Prince Rupert City Council passes 2012 budget

The city council finally passes its budget for 2012 after many cuts and compromises

After months of meetings and number-crunching, the city of Prince Rupert's budget is done.

Prince Rupert city council passed the budget document and its accompanying spending bylaw at their meeting on Monday.

If there's one theme that pervades throughout the 2012 budget, it would be compromise.

The pressures surrounding this year's budget have been immense. It is the first budget of the new city council, and so the first indication of the direction they will take the City financially for the coming years.

The City is facing a daunting, multi-million dollar infrastructure deficit that has to be addressed sooner rather than later - Not to mention a looming deadline for a decision on whether to repair or replace  the emergency buildings.

A multitude of fish plant workers could be losing their jobs, locally owned downtown businesses have closed and when they are being replaced its by big-box stores. Not only that, falling property values cost the City tens of thousands of dollars in tax revenue.

The city council's attempt to make the the budgeting process more open by holding more meetings for public didn't quite live up to expectations either. The meetings were at best poorly attended, but those who did come made it clear that there is a sense that many of the city's homeowners feel that they are being overtaxed.

So council was faced with a shrinking tax base, giant bills they can no longer ignore, and no political will on the part of residents to see another annual tax increase.

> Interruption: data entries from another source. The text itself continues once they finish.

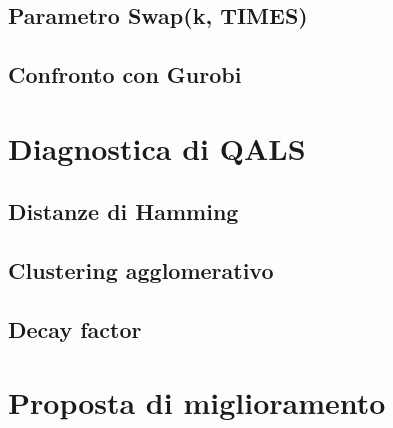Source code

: \documentclass[12pt,a4paper,oneside]{report}
\begin{document}
\section{Parametro Swap(k, TIMES)}
\label{sec:swap-k-times}

\section{Confronto con Gurobi}
\label{sec:confronto-gurobi}

\chapter{Diagnostica di QALS}
\label{ch:diagnostica}

\section{Distanze di Hamming}
\label{sec:distanze-hamming}

\section{Clustering agglomerativo}
\label{sec:clustering}

\section{Decay factor}
\label{sec:decay-factor}

\chapter{Proposta di miglioramento}
\label{ch:proposta}
\end{document}
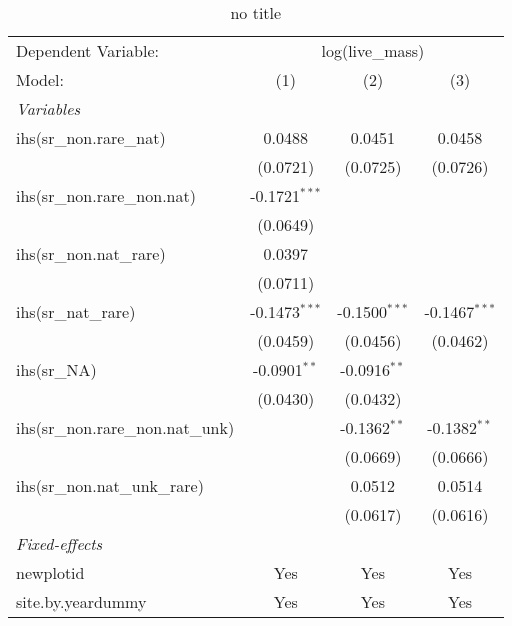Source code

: 
\begin{table}[htbp]
   \caption{no title}
   \centering
   \begin{tabular}{lccc}
      \tabularnewline \midrule \midrule
      Dependent Variable: & \multicolumn{3}{c}{log(live\_mass)}\\
      Model:                             & (1)             & (2)             & (3)\\  
      \midrule
      \emph{Variables}\\
      ihs(sr\_non.rare\_nat)             & 0.0488          & 0.0451          & 0.0458\\   
                                         & (0.0721)        & (0.0725)        & (0.0726)\\   
      ihs(sr\_non.rare\_non.nat)         & -0.1721$^{***}$ &                 &   \\   
                                         & (0.0649)        &                 &   \\   
      ihs(sr\_non.nat\_rare)             & 0.0397          &                 &   \\   
                                         & (0.0711)        &                 &   \\   
      ihs(sr\_nat\_rare)                 & -0.1473$^{***}$ & -0.1500$^{***}$ & -0.1467$^{***}$\\   
                                         & (0.0459)        & (0.0456)        & (0.0462)\\   
      ihs(sr\_NA)                        & -0.0901$^{**}$  & -0.0916$^{**}$  &   \\   
                                         & (0.0430)        & (0.0432)        &   \\   
      ihs(sr\_non.rare\_non.nat\_unk)    &                 & -0.1362$^{**}$  & -0.1382$^{**}$\\   
                                         &                 & (0.0669)        & (0.0666)\\   
      ihs(sr\_non.nat\_unk\_rare)        &                 & 0.0512          & 0.0514\\   
                                         &                 & (0.0617)        & (0.0616)\\   
      \midrule
      \emph{Fixed-effects}\\
      newplotid                          & Yes             & Yes             & Yes\\  
      site.by.yeardummy                  & Yes             & Yes             & Yes\\  

\end{tabular}
\end{table}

The result is a no-frills budget where everything that can be cut without seriously compromising service delivery has been cut while making sure that there is plenty of money left it the capital purchases budget to make sure that the City can address the its many infrastructure problems.

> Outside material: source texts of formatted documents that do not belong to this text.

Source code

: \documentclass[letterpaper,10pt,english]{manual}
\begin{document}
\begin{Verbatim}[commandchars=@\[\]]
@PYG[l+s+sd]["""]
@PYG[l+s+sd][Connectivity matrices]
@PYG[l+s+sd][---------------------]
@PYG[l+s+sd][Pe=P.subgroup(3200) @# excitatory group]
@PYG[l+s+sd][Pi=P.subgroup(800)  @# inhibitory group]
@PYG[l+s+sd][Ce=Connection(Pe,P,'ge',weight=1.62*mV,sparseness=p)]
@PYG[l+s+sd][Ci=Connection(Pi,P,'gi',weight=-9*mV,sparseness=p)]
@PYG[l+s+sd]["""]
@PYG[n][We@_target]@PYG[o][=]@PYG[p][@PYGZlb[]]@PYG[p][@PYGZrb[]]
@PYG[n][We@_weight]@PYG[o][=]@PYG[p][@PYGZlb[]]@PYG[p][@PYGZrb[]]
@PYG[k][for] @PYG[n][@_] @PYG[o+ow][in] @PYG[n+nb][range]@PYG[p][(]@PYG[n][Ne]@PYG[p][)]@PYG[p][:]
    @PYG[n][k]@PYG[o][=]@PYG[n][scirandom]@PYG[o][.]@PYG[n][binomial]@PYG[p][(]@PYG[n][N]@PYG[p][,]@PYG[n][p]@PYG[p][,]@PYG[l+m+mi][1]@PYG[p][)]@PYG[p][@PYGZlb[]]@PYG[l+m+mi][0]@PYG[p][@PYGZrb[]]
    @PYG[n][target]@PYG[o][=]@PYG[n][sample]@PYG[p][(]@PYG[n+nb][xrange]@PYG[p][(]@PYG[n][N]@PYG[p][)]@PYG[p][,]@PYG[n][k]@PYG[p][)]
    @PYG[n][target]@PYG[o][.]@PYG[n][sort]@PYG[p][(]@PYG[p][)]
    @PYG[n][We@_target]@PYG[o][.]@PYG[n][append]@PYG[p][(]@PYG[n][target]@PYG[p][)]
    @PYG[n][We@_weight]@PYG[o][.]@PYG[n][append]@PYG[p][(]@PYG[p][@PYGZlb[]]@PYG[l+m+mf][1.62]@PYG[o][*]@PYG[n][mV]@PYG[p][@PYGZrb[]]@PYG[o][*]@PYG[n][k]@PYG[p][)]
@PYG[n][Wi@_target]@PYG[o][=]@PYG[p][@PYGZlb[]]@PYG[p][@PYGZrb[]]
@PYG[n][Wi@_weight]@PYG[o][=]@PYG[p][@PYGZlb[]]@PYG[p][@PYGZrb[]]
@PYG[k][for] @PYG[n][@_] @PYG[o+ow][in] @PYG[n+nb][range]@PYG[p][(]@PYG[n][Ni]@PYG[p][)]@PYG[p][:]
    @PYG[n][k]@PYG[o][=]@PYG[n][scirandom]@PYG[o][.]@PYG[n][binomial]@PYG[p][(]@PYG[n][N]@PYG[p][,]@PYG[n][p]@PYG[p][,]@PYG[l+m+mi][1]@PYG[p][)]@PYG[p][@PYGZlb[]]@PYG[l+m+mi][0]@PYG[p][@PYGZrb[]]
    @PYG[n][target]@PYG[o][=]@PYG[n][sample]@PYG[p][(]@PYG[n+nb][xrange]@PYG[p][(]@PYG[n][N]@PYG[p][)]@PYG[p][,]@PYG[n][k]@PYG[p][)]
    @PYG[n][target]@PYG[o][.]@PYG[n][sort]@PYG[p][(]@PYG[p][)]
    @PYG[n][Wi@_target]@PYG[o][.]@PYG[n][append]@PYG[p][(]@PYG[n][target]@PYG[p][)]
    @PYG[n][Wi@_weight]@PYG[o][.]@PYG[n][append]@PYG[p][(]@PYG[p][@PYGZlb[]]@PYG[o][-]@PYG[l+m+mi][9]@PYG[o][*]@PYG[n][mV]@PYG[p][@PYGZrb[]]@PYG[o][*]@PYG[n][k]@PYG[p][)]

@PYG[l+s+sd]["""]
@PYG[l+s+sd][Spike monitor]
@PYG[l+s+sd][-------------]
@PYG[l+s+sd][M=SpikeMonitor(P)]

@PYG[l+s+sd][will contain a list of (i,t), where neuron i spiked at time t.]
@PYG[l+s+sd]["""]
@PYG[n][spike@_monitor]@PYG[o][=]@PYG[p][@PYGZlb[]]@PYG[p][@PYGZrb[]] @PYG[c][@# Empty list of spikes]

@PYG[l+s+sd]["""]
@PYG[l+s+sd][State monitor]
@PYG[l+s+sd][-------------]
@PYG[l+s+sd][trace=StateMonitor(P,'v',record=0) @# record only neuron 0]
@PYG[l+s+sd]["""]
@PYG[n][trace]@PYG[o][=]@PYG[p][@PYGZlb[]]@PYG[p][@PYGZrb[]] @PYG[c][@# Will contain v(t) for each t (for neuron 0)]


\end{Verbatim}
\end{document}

There hasn't been any big cuts to any one area but smaller savings picked up where they could be found, some vacant positions in the city staff will remain vacant for instance. That said, projects that have been deemed less than necessary, such as an upgrade to the city's website or pool maintenance, have been side-lined entirely this year.

Community enhancement grants have also been given the axe. The council refused to give community groups any more money than they got last year, where they will remain frozen for the foreseeable future, and they cut others' grants by half for a total savings of about $7,000. They are also warning groups that if they got grants this year, they might not get anything in 2013, and those who didn't get a grant this year may as well not even bother applying for one next year.

The hot button issue is how much taxes are going to go up.

Those who did show up for the budget public input meetings made it clear that they did not want another tax increase, some even said that the city should change the fire department into a volunteer force. Neither of those things are happening.

When the first draft of the budget was released, the city was expecting a deficit of $450,000 which would have taken a 4.56 percent tax increase on residential property taxes to cover. After city staff pinched every penny the could find in the budget, they got it down to a 2.75 per cent tax increase.

To keep the tax increase even lower, the council went against staff's recommendation and used $200,000 from the $1.4-million in the city's accumulated operational surplus which is meant for unexpected expenses. If something happens and the City doesn't have enough money in this fund to cover it, the expense will show up as a deficit on next year's budget and will have depleted a fund that took years to build up.

Council said this was a risk worth taking in order to keep the tax increase down to 1.5 percent. This translates to an extra $14 for every $100,000 the property is assessed to be worth, making Prince Rupert's total property tax rate for this year $928 per $100,000.

The budget and the spending bylaw have passed all three readings, and will be formally adopted at the next council meeting.